Nuestro salón cayó en un enojo colectivo: “¡Nosotras estudiamos una carrera!” “¡Nosotras nos basamos en teoría!” Y aun así, creo que nuestro enojo nacía de saber que el maestro tenía razón. Si la persona encontraba alivio al hablar del trayecto del trabajo a su casa, si se sentía acompañada, escuchada y aliviada, no había ninguna diferencia entre su trabajo y el nuestro. Entonces, ¿en qué podíamos basar nuestra superioridad moral? ¿En dónde podíamos colgar el logro de obtener un título, sabiendo que probablemente un taxista hacía mejor que nosotras nuestro trabajo?
Nos tocaba colgarlo en el mismo lugar donde colgamos las toallas después de bañarnos. Es decir, en un lugar completamente insignificante que sólo para nosotras tiene valor. Nos tocaba enfrentarnos con la realidad de que nuestro conocimiento académico jamás iba a reemplazar la empatía provocada por años de experiencia de vida. Nada nos enseña más que absorber sentidos, experiencias y conversaciones, conocer otras formas de pensar y otros mundos.
Para mí, el primer paso hacia aprender a apreciar las artes visuales empieza con apreciar la belleza de nuestra cotidianidad. Comienza con sentarnos en un techo a ver la majestuosidad de un atardecer, incorporando también la nata que se forma por la contaminación. De nada sirve leer libros de historia del arte con términos pomposos que utilizan los críticos, si no podemos utilizar el lenguaje que nos rodea para hablar de la estética que forma parte de los momentos más simples. Aprender a reconocernos como expertos de nuestra propia percepción; solamente así podremos formar opiniones críticas acerca del arte.
El contexto histórico de una obra, así como el método que se utilizó para llevarla a cabo, nos aporta información valiosa acerca de por qué existe y lo que significó. Sin embargo, la experiencia subjetiva de los sentimientos que vivimos al verla es lo que hace del arte algo que todas las personas podemos disfrutar. Los escalofríos que recorren nuestra espalda, el llanto que se acumula en nuestros ojos o la risa que nos sale involuntariamente es una experiencia de la que no se necesita “saber de arte” para vivirla. El verdadero conector entre espectador y artista son los sentimientos.
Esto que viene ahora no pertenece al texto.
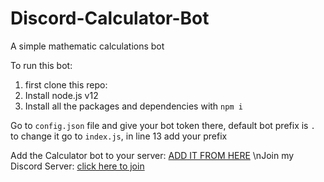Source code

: # Discord-Calculator-Bot
A simple mathematic calculations bot

To run this bot:
1. first clone this repo:
2. Install node.js v12
3. Install all the packages and dependencies with `npm i` 

Go to `config.json` file and give your bot token there, default bot prefix is `.` to change it go to `index.js`, in line 13 add your prefix

Add the Calculator bot to your server: [ADD IT FROM HERE](https://discord.com/api/oauth2/authorize?client_id=840598582867263509&permissions=391232&scope=bot)
\nJoin my Discord Server: [click here to join](https://discord.gg/787UdG33zM)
El primer paso hacia apreciar un museo es apreciar el café que tomamos en la mañana. Desde cómo cae el grano molido en la máquina hasta el tintineo de la cuchara en la taza; disfrutar la sensación amarga en boca, el sonido del hervor, cómo cambia el color al agregar la leche. Aprender a apreciar los detalles sensoriales de nuestra vida es el acceso a absorber las sensaciones que nos brinda una obra de arte.
Esta columna es una invitación a ver arte. Es una demostración de cómo el arte visual puede ser un acto cotidiano, que nos rodea y nos absorbe, sin siquiera darnos cuenta. Será prueba de cómo esta influye en nuestra vida, sea cual sea la misma: el arte como una experiencia que nos toca a todos. Porque no se necesita ser experto, se necesita ser humano.